Here’s the deal: I knew long, long ago I was never going to be Jerry Rice or Walter Payton or Brett Favre. But now I’m 60 years old and I am still walking and enjoying life. I understand better than most that you good folks at the American Heart Association have an important mission. I wish you all the success in the world.
Today, I could tell you a million Mississippi sports stories but you can come here to your Mississippi Sports Hall of Fame and Museum any day of the week and listen to them by the thousands. Here, they are told by the legends themselves on our interactive kiosks.  Instead, I’m going to tell you a story much more fitting for this occasion. We’re going back to my brother Bobby and his stay in coronary care. One day, Dr. Mulholland came in and noticed on the records that Bobby kept having periods of accelerated heart rate. You should know that the hospital at that time had an exchange nursing program that involved a lot of young women from Nova Scotia. Bobby says these young women had several things in common: They were blonde, they were long-legged, they were exceptionally nice and they were drop-dead gorgeous.
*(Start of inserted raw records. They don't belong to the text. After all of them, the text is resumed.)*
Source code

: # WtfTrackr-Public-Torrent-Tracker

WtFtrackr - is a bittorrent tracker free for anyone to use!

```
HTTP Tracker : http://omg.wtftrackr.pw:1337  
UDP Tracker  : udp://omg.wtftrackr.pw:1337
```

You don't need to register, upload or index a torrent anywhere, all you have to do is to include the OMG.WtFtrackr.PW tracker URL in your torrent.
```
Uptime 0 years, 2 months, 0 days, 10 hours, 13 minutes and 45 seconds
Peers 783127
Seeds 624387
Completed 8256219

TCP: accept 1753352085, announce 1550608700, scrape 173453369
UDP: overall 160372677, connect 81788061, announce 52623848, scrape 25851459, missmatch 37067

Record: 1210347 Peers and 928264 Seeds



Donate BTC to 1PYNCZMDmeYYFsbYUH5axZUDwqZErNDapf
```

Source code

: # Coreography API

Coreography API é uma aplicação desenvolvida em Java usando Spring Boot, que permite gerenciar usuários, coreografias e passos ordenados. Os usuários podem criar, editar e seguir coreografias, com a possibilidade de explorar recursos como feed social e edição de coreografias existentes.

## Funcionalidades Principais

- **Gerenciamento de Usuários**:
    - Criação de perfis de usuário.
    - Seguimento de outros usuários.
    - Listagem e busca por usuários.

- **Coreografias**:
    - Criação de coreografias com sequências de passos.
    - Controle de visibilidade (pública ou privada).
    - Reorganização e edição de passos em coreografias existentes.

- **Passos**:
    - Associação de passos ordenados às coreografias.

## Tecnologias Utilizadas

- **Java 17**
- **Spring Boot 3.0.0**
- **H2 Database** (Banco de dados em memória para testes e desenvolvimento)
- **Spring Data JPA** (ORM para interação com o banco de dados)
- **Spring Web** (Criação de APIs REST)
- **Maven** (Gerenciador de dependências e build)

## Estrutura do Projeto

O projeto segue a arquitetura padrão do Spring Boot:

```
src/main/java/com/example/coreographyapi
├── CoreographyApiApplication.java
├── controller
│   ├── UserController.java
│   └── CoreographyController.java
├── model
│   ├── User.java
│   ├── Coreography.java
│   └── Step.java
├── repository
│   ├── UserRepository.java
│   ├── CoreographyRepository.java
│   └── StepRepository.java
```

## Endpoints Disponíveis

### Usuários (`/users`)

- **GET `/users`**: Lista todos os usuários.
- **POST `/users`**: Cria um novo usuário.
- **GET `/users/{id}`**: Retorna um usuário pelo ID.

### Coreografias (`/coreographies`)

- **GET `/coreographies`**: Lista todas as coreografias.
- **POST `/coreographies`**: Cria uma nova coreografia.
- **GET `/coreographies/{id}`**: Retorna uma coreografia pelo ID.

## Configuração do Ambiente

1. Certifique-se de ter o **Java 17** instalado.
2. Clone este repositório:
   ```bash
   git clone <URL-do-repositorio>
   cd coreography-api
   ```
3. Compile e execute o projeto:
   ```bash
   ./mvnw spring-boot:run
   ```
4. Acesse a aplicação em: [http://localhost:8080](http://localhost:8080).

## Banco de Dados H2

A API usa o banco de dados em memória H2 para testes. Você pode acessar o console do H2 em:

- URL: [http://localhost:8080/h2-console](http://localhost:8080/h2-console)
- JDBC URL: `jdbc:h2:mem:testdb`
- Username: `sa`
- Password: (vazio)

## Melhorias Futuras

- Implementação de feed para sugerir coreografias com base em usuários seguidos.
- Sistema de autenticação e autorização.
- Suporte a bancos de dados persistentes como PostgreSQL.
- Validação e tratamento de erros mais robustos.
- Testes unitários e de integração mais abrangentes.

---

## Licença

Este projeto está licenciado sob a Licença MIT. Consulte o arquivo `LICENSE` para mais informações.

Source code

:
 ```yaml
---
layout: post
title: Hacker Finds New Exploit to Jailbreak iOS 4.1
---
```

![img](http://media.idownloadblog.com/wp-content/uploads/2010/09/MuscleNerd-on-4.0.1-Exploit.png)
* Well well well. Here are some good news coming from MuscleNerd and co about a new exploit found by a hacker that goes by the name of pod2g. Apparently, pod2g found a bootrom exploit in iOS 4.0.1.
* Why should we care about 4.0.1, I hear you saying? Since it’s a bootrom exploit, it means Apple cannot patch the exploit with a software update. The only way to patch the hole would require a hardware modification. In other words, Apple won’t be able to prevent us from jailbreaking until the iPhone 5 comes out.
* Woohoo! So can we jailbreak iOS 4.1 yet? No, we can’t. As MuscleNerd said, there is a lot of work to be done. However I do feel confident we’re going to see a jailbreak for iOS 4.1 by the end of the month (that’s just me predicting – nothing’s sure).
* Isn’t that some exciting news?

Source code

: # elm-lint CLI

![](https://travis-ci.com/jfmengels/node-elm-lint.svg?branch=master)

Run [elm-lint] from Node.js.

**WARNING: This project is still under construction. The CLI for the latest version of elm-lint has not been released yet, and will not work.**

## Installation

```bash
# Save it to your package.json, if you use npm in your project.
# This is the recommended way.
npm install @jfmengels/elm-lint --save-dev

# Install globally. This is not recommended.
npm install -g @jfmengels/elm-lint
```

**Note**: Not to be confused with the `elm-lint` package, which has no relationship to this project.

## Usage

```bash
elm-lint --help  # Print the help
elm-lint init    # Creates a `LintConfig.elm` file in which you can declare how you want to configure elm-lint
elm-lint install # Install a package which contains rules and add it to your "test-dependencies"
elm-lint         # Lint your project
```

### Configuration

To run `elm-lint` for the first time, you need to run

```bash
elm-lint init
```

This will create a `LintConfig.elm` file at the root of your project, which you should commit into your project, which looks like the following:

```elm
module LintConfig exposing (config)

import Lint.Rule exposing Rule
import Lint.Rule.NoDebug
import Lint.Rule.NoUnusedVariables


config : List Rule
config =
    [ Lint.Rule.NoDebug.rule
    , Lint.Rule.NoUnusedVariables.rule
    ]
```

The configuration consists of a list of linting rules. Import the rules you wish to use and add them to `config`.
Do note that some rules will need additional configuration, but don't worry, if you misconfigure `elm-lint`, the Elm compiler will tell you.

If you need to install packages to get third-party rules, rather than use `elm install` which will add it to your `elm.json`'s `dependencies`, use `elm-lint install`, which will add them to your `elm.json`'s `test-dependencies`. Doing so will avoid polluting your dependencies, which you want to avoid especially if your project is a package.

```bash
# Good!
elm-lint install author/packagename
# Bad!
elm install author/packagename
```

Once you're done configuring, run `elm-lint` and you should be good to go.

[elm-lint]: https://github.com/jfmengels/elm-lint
Before Dr Mulholland had a chance to ask Bobby about his racing heart, two of those young blonde nurses came strolling in. Dr. Mulholland did a double take himself. And, right on schedule, Bobby’s heart rate accelerated. Both at them looked at the heart machine and then they looked at each other and started laughing.
No, Dr. Mulholland did not ban those blonde nurses from Bobby’s room, but he did tell them: “No more sponge baths for the big fellow.”
That’s a true story. You couldn’t make it up. And now, 18 years later, Bobby is still hunting and fishing and writing about it. I asked him to be here this morning. He told me thanks, but no thanks, the crappie are biting like crazy on the reservoir.
Thank-you again. I urge your support for the American Heart Association. And please, everyone, come back and visit your Mississippi Sports Hall of Fame and Museum.